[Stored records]
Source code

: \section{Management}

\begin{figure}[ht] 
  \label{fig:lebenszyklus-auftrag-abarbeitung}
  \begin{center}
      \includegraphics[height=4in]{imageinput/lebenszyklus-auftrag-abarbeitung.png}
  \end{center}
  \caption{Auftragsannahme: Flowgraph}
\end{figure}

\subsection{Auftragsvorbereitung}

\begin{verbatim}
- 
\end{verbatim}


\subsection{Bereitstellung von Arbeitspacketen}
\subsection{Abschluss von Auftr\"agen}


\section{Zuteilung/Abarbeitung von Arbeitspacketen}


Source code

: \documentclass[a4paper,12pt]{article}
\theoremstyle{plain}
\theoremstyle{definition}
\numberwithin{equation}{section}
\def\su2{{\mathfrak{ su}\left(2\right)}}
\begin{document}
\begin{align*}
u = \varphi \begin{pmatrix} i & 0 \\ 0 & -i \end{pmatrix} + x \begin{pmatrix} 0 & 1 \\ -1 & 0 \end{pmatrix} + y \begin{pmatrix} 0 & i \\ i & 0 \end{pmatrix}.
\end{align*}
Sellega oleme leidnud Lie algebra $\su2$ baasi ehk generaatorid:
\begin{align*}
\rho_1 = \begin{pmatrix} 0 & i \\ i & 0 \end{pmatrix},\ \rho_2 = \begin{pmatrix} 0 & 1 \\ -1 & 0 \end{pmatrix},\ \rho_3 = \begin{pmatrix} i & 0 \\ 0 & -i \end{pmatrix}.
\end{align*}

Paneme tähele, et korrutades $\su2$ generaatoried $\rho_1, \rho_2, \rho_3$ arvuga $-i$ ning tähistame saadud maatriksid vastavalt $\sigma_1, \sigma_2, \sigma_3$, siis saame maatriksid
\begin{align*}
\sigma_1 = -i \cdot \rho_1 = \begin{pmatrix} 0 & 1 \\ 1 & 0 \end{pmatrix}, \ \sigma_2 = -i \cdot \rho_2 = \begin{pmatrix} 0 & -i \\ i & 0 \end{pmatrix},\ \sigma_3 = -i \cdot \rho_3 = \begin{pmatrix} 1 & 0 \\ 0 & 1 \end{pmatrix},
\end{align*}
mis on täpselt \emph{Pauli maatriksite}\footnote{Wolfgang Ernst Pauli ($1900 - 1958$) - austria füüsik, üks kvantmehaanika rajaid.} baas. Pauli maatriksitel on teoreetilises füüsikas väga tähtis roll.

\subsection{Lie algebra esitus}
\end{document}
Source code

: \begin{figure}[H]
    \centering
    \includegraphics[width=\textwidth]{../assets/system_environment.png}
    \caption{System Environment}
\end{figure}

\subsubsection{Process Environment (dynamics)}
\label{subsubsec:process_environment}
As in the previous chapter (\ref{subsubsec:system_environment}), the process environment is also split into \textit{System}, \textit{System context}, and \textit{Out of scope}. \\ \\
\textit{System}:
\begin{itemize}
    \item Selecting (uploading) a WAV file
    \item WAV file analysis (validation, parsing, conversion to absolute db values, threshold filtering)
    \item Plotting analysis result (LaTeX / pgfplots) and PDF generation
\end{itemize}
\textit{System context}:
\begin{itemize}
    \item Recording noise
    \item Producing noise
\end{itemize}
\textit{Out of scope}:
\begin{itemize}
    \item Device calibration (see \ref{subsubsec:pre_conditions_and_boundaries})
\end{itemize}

What you have to do: Please find all lines of the entries that hold the string "includegraphics" and copy them.

Answer to the exercise:
      \includegraphics[height=4in]{imageinput/lebenszyklus-auftrag-abarbeitung.png}
    \includegraphics[width=\textwidth]{../assets/system_environment.png}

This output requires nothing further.